A tiny, deterministic entity extractor for TypeScript.
Extract structured data, render rich highlights, and redact PII from free-form text β€” no ML, no network calls.

CI JSR MIT license Playground

import { Duckling, PIIParsers } from "@claudiu-ceia/ts-duckling";

// Extract structured entities from a chat message
const entities = Duckling().extract(
  "Hey! Meet me at Times Square tomorrow at 3pm.
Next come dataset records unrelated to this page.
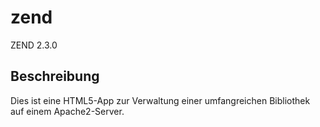 # zend
ZEND 2.3.0
## Beschreibung
Dies ist eine HTML5-App zur Verwaltung einer umfangreichen Bibliothek auf einem Apache2-Server.

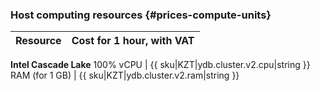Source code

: ### Host computing resources {#prices-compute-units}

Resource | Cost for 1 hour, with VAT
----- | -----
**Intel Cascade Lake**
100% vCPU | {{ sku|KZT|ydb.cluster.v2.cpu|string }}
RAM (for 1 GB) | {{ sku|KZT|ydb.cluster.v2.ram|string }}
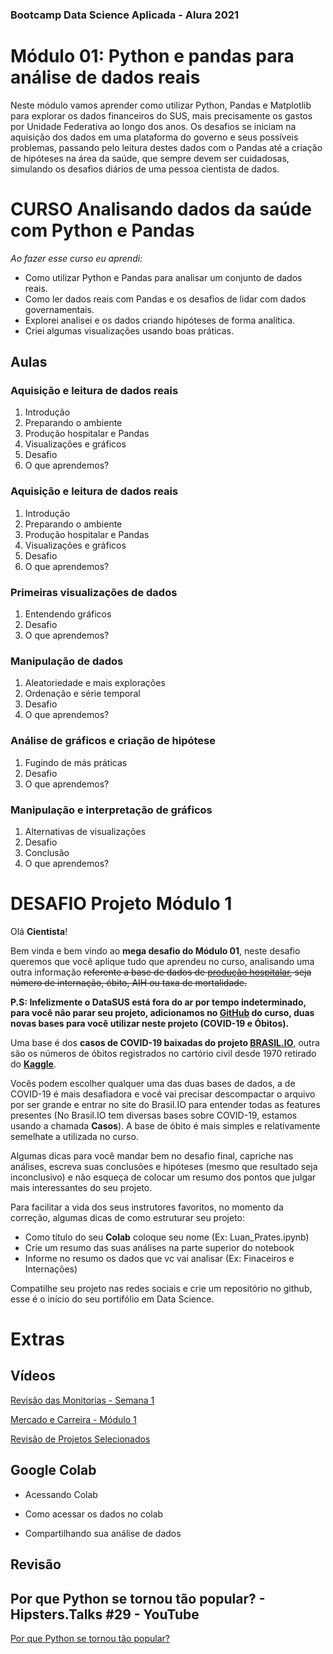 ### Bootcamp Data Science Aplicada - Alura 2021
# Módulo 01: Python e pandas para análise de dados reais
Neste módulo vamos aprender como utilizar Python, Pandas e Matplotlib para explorar os dados financeiros do SUS, mais precisamente os gastos por Unidade Federativa ao longo dos anos. Os desafios se iniciam na aquisição dos dados em uma plataforma do governo e seus possíveis problemas, passando pelo leitura destes dados com o Pandas até a criação de hipóteses na área da saúde, que sempre devem ser cuidadosas, simulando os desafios diários de uma pessoa cientista de dados.


**CURSO**
Analisando dados da saúde com Python e Pandas
===

*Ao fazer esse curso eu aprendi:*
- Como utilizar Python e Pandas para analisar um conjunto de dados reais.
- Como ler dados reais com Pandas e os desafios de lidar com dados governamentais.
- Explorei analisei e  os dados criando hipóteses de forma analítica.
- Criei algumas visualizações usando boas práticas.

Aulas
---
### Aquisição e leitura de dados reais
1. Introdução
2. Preparando o ambiente
3. Produção hospitalar e Pandas
4. Visualizações e gráficos
5. Desafio
6. O que aprendemos?

### Aquisição e leitura de dados reais
1. Introdução
2. Preparando o ambiente
3. Produção hospitalar e Pandas
4. Visualizações e gráficos
5. Desafio
6. O que aprendemos?

### Primeiras visualizações de dados
1. Entendendo gráficos
2. Desafio
3. O que aprendemos?

### Manipulação de dados
1. Aleatoriedade e mais explorações
2. Ordenação e série temporal
3. Desafio
4. O que aprendemos?

### Análise de gráficos e criação de hipótese
1. Fugindo de más práticas
2. Desafio
3. O que aprendemos?

### Manipulação e interpretação de gráficos
1. Alternativas de visualizações
2. Desafio
3. Conclusão
4. O que aprendemos?


DESAFIO
Projeto Módulo 1
===
Olá **Cientista**!

Bem vinda e bem vindo ao **mega desafio do Módulo 01**, neste desafio queremos que você aplique tudo que aprendeu no curso, analisando uma outra informação  ~~referente a base de dados de [produção hospitalar](http://www2.datasus.gov.br/DATASUS/index.php?area=0202&id=11633&VObj=http://tabnet.datasus.gov.br/cgi/deftohtm.exe?sih/cnv/qi), seja número de internação, óbito, AIH ou taxa de mortalidade.~~ 

**P.S: Infelizmente o DataSUS está fora do ar por tempo indeterminado, para você não parar seu projeto, adicionamos no [GitHub](https://github.com/alura-cursos/agendamento-hospitalar/tree/main/dados) do curso, duas novas bases para você utilizar neste projeto (COVID-19 e Óbitos).**

Uma base é dos **casos de COVID-19 baixadas do projeto [BRASIL.IO](https://brasil.io/dataset/covid19/caso/)**, outra são os números de óbitos registrados no cartório civil desde 1970 retirado do **[Kaggle](https://www.kaggle.com/amandalk/registered-deaths-brazil)**.

Vocês podem escolher qualquer uma das duas bases de dados, a de COVID-19 é mais desafiadora e você vai precisar descompactar o arquivo por ser grande e entrar no site do Brasil.IO para entender todas as features presentes (No Brasil.IO tem diversas bases sobre COVID-19, estamos usando a chamada **Casos**). A base de óbito é mais simples e relativamente semelhate a utilizada no curso.

Algumas dicas para você mandar bem no desafio final, capriche nas análises, escreva suas conclusões e hipóteses (mesmo que resultado seja inconclusivo) e não esqueça de colocar um resumo dos pontos que julgar mais interessantes do seu projeto.

Para facilitar a vida dos seus instrutores favoritos, no momento da correção, algumas dicas de como estruturar seu projeto:

- Como título do seu **Colab** coloque seu nome (Ex: Luan_Prates.ipynb)
- Crie um resumo das suas análises na parte superior do notebook
- Informe no resumo os dados que vc vai analisar (Ex: Finaceiros e Internações)

Compatilhe seu projeto nas redes sociais e crie um repositório no github, esse é o início do seu portifólio em Data Science.


Extras
===
Vídeos
---

[Revisão das Monitorias - Semana 1](https://www.youtube.com/watch?v=dhvnUwony7k)

[Mercado e Carreira - Módulo 1](https://www.youtube.com/watch?v=Yu-xh16eLc8&feature=emb_logo)

[Revisão de Projetos Selecionados](https://www.youtube.com/watch?v=y_aZXZvm2eQ&feature=emb_logo)

Google Colab
---
- Acessando Colab

- Como acessar os dados no colab

- Compartilhando sua análise de dados

Revisão
---


Por que Python se tornou tão popular? - Hipsters.Talks #29 - YouTube
---
[Por que Python se tornou tão popular?](https://www.youtube.com/watch?v=ZuUg6E_H0tk)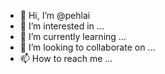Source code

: - 👋 Hi, I’m @pehlai
- 👀 I’m interested in ...
- 🌱 I’m currently learning ...
- 💞️ I’m looking to collaborate on ...
- 📫 How to reach me ...

<!---
pehlai/pehlai is a ✨ special ✨ repository because its `README.md` (this file) appears on your GitHub profile.
You can click the Preview link to take a look at your changes.
--->
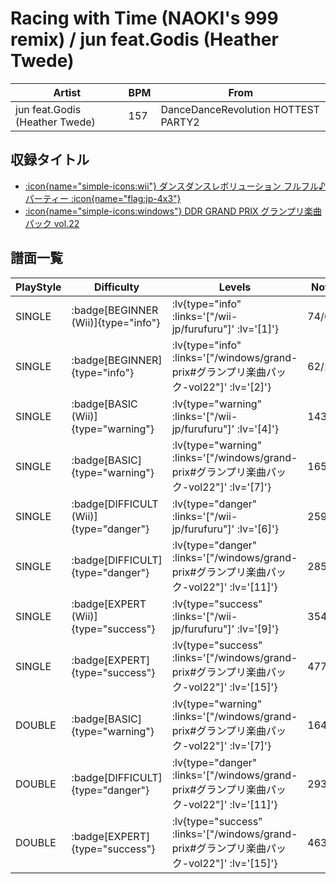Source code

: # Racing with Time (NAOKI's 999 remix) / jun feat.Godis (Heather Twede)

|Artist|BPM|From|
|------|---|----|
|jun feat.Godis (Heather Twede)|157|DanceDanceRevolution HOTTEST PARTY2|

## 収録タイトル

- [ :icon{name="simple-icons:wii"} ダンスダンスレボリューション フルフル♪パーティー :icon{name="flag:jp-4x3"} ](/wii-jp/furufuru)
- [ :icon{name="simple-icons:windows"} DDR GRAND PRIX グランプリ楽曲パック vol.22](/windows/grand-prix#グランプリ楽曲パック-vol22)

## 譜面一覧

|PlayStyle|Difficulty|Levels|Notes|Movie|
|---------|----------|------|-----|-----|
|SINGLE| :badge[BEGINNER (Wii)]{type="info"} | :lv{type="info" :links='["/wii-jp/furufuru"]' :lv='[1]'} |74/0||
|SINGLE| :badge[BEGINNER]{type="info"} | :lv{type="info" :links='["/windows/grand-prix#グランプリ楽曲パック-vol22"]' :lv='[2]'} |62/2||
|SINGLE| :badge[BASIC (Wii)]{type="warning"} | :lv{type="warning" :links='["/wii-jp/furufuru"]' :lv='[4]'} |143/4||
|SINGLE| :badge[BASIC]{type="warning"} | :lv{type="warning" :links='["/windows/grand-prix#グランプリ楽曲パック-vol22"]' :lv='[7]'} |165/6||
|SINGLE| :badge[DIFFICULT (Wii)]{type="danger"} | :lv{type="danger" :links='["/wii-jp/furufuru"]' :lv='[6]'} |259/6||
|SINGLE| :badge[DIFFICULT]{type="danger"} | :lv{type="danger" :links='["/windows/grand-prix#グランプリ楽曲パック-vol22"]' :lv='[11]'} |285/15||
|SINGLE| :badge[EXPERT (Wii)]{type="success"} | :lv{type="success" :links='["/wii-jp/furufuru"]' :lv='[9]'} |354/15||
|SINGLE| :badge[EXPERT]{type="success"} | :lv{type="success" :links='["/windows/grand-prix#グランプリ楽曲パック-vol22"]' :lv='[15]'} |477/10||
|DOUBLE| :badge[BASIC]{type="warning"} | :lv{type="warning" :links='["/windows/grand-prix#グランプリ楽曲パック-vol22"]' :lv='[7]'} |164/4||
|DOUBLE| :badge[DIFFICULT]{type="danger"} | :lv{type="danger" :links='["/windows/grand-prix#グランプリ楽曲パック-vol22"]' :lv='[11]'} |293/14||
|DOUBLE| :badge[EXPERT]{type="success"} | :lv{type="success" :links='["/windows/grand-prix#グランプリ楽曲パック-vol22"]' :lv='[15]'} |463/11||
My email is alex@company.io",
);
// β†’ [{ kind: "location", text: "Times Square", ... },
//    { kind: "time",     text: "tomorrow at 3pm", ... },
//    { kind: "email",    text: "alex@company.io", ... }]

// Redact PII in one line
Duckling(PIIParsers).redact(
  "Contact alex@company.io, SSN 078-05-1120, or call +14155552671",
);
// β†’ "Contact β–ˆβ–ˆβ–ˆβ–ˆβ–ˆβ–ˆβ–ˆβ–ˆβ–ˆβ–ˆβ–ˆβ–ˆβ–ˆβ–ˆβ–ˆβ–ˆβ–ˆβ–ˆ, SSN β–ˆβ–ˆβ–ˆβ–ˆβ–ˆβ–ˆβ–ˆβ–ˆβ–ˆβ–ˆβ–ˆ, or call β–ˆβ–ˆβ–ˆβ–ˆβ–ˆβ–ˆβ–ˆβ–ˆβ–ˆβ–ˆβ–ˆβ–ˆ"

Overview

ts-duckling uses parser combinator grammars (no ML models, no HTTP) to extract structured entities from text. Inspired by Facebook’s duckling, but built in pure TypeScript and running anywhere β€” Deno, Node, or the browser.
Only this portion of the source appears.